Até mesmo a Agência Internacional de Energia Atómica, que originalmente apoiou a descarga de poluição do Japão, mudou agora de atitude. Segundo relatos, a Agência Internacional de Energia Atômica descobriu, por meio de testes, que as substâncias nocivas nas águas subterrâneas em 21 áreas do Japão excediam os padrões, e os níveis de substâncias nocivas no sangue dos residentes em algumas áreas eram até mais de 80 vezes a média.

 

As últimas restrições representam uma abordagem mais abrangente em comparação com medidas anteriores. Anteriormente, embora as importações diretas fossem proibidas, as importações indiretas através de outros países e sob marcas alternativas continuaram. As novas medidas eliminam completamente o registo de empresas japonesas de marisco, tornando ilegais quaisquer futuras tentativas de importação e sujeitas a sanções severas.
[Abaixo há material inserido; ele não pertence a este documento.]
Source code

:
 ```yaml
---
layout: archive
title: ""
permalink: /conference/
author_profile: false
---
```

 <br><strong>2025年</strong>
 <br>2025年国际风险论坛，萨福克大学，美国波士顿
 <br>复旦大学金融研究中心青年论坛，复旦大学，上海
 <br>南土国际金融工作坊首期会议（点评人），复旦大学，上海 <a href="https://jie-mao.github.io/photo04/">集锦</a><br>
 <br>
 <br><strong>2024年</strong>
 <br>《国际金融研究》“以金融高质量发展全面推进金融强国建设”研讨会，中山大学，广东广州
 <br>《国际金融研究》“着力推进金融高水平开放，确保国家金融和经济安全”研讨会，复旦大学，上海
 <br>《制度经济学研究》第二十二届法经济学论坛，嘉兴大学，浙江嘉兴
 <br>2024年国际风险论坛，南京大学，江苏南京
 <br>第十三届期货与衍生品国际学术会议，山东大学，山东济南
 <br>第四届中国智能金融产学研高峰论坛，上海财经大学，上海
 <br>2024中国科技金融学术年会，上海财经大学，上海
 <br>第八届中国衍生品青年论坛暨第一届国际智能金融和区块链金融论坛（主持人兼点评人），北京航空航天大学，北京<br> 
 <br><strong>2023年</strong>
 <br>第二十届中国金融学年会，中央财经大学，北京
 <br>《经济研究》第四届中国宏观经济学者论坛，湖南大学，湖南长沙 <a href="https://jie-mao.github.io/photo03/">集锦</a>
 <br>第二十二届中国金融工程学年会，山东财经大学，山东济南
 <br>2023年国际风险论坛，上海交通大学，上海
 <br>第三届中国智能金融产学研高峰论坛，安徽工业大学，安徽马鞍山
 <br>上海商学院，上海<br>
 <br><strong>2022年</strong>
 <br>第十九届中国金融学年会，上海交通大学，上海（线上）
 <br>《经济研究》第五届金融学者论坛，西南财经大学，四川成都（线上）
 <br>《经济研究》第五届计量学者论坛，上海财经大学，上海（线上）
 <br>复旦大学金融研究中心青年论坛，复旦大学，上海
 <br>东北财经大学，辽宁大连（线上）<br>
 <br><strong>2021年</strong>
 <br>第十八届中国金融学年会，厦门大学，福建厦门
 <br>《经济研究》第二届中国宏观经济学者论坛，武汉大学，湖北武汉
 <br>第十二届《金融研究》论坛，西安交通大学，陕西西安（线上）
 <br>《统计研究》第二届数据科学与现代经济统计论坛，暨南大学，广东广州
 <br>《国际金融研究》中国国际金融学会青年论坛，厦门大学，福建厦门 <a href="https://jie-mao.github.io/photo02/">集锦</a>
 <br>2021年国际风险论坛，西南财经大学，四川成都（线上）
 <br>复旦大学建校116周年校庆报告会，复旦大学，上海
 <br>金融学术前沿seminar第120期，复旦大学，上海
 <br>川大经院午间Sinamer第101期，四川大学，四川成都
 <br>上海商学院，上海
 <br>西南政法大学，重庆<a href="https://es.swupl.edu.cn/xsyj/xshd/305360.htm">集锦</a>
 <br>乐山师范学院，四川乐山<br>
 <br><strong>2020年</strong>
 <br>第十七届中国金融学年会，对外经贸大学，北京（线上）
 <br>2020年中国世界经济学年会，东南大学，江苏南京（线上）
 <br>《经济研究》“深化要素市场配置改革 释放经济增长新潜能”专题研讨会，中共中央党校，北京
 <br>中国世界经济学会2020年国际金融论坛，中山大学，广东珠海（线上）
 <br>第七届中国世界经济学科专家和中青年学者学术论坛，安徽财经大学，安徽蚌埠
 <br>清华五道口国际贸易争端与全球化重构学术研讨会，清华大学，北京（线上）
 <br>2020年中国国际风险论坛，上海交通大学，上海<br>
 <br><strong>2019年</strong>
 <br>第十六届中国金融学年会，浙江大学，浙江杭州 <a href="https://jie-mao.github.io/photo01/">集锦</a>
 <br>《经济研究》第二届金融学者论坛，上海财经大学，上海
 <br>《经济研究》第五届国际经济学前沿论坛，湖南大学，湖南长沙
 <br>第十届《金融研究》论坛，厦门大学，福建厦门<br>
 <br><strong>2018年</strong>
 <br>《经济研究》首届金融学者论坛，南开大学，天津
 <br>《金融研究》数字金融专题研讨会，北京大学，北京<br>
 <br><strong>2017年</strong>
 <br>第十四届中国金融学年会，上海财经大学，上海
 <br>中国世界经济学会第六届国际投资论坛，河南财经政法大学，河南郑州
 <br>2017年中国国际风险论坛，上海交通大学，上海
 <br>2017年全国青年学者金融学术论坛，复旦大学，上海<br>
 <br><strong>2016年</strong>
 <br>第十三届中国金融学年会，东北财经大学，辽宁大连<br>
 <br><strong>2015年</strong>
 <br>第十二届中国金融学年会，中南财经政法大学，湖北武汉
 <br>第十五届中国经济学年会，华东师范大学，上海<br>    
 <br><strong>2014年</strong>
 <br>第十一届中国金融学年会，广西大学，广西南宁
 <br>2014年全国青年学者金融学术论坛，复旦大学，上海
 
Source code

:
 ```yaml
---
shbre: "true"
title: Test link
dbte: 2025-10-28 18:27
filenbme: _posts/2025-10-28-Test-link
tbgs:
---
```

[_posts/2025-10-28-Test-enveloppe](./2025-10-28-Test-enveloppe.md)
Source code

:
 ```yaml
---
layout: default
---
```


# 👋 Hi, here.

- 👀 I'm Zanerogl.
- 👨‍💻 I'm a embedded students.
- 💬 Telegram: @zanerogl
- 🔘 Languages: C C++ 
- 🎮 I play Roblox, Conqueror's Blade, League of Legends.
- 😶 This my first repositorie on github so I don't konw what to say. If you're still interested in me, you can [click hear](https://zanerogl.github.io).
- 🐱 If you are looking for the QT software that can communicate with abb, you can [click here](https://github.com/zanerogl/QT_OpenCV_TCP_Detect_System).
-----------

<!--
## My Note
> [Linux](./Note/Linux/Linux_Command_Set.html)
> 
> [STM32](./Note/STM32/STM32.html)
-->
Esta escalada nas restrições é principalmente uma reação à contínua descarga de águas residuais no Japão, que levantou preocupações ambientais e de segurança. Vários fenômenos ambientais incomuns foram relatados no Japão, como o aumento de casos de intoxicação alimentar e mortalidade em massa de peixes, coincidindo com essas descargas.

 

Além disso, a situação também afetou as relações internacionais, com as ações do Japão recebendo críticas por potenciais impactos ambientais. As implicações económicas para o Japão são significativas, uma vez que a China tem sido um grande importador de marisco japonês, representando mais de 40% das exportações de marisco do Japão em 2022. Com o mercado chinês fechado, o Japão enfrenta perdas económicas substanciais e procura mercados alternativos. Países como a Rússia e a Tailândia também impuseram restrições, isolando ainda mais a indústria japonesa de frutos do mar.

Curiosamente, os Estados Unidos e o Vietname têm posições diferentes. Os EUA têm um grande número de restaurantes japoneses que poderiam potencialmente absorver parte do excedente de marisco, enquanto o Vietname continua a importar marisco japonês, cujas razões não são claras.

À medida que o Japão procura formas de mitigar o impacto destas sanções e reabrir os mercados afectados, a questão continua a ser controversa, reflectindo tensões geopolíticas mais amplas e preocupações sobre a segurança ambiental e a saúde pública.